This can actually happen quite often, although it is much more likely for Ones to think of themselves as Eights than the other way around. You’ll see why in a moment.
Ones and Eights don’t just share the same Group*, but also quite a few similar looking behaviors: Strong-willed decision making, action-oriented ways of living and, most of all, a strong sensibility for justice.
That last point however shows most clearly how Ones and Eights are fundamentally different: Ones see justice as a moral principle that needs to be upheld, and they think a lot about how to treat everyone fairly and equally – that’s why they make such great judges, attorneys and reformers: They are great at coming up with the logically irrefutable argument why their position is the morally correct one.

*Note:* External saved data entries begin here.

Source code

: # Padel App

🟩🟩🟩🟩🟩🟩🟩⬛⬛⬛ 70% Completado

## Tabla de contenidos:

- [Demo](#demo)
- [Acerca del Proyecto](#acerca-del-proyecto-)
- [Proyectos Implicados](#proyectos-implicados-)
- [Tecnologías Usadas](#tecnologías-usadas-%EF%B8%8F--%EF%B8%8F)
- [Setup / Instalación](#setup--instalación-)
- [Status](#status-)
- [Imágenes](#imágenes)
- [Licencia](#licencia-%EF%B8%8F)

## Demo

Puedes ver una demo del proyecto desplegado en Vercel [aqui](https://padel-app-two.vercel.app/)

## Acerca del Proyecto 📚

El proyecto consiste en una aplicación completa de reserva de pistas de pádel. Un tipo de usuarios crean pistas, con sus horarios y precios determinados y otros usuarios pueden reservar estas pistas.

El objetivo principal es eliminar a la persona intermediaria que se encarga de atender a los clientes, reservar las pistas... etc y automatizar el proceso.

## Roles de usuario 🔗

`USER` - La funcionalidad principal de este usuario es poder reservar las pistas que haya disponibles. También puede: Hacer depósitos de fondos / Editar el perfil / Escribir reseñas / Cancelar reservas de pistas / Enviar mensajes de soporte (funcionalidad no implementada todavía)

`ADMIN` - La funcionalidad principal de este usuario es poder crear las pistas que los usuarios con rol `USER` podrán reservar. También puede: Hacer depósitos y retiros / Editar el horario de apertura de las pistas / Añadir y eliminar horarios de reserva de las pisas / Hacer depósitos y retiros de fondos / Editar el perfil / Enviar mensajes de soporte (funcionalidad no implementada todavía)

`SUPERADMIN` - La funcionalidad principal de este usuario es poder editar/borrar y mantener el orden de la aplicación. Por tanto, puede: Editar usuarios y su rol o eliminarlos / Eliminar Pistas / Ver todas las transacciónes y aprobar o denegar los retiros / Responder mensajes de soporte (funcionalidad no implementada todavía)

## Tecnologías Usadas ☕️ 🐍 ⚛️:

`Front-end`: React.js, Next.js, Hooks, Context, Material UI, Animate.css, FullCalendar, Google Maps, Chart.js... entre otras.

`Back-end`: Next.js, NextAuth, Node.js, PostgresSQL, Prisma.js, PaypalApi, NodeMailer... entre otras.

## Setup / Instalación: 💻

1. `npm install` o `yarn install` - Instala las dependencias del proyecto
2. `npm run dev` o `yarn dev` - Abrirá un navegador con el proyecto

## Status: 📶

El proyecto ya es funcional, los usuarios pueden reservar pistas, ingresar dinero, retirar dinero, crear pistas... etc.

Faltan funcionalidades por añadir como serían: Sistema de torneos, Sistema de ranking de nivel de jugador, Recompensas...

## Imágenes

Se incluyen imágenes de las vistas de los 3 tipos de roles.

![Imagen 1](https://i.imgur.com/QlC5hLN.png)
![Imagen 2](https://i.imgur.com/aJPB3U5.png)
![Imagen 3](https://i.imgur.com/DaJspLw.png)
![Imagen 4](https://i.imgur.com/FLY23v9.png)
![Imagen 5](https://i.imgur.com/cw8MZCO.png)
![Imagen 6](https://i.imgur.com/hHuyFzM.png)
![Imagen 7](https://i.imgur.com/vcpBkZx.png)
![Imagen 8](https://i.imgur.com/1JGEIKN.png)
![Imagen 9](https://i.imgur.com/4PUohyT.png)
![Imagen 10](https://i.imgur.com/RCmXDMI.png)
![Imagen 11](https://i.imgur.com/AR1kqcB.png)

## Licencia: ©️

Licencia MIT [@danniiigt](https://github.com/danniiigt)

Eights on the other hand don’t think much about justice as an abstract principle, they just can’t stand seeing the weak being bullied in the streets. They rarely think in general terms about justice for everyone, but in concrete terms: Protecting their family, their friends, their tribe, not by convincing them with the morally correct argument, but through sheer force of will.
This is why some Ones want to identify themselves as Eights, because they would like to have the Eight’s natural authority and aggressiveness. It’s not that Ones can’t make great leaders, but the truly aggressive type – the one that dominates by pure strength, not through having the moral high-ground – is reserved to Eights.
* If you don’t know about Groups yet, you can learn about them here. The basic idea is that of the nine types, three groups of three types each have overarching commonalities. Type One, Type Eight and Type Nine are one of those, called the Body Group. Their common theme is a strong connection to the body and the instinctive side of us – hence the “gut feeling”.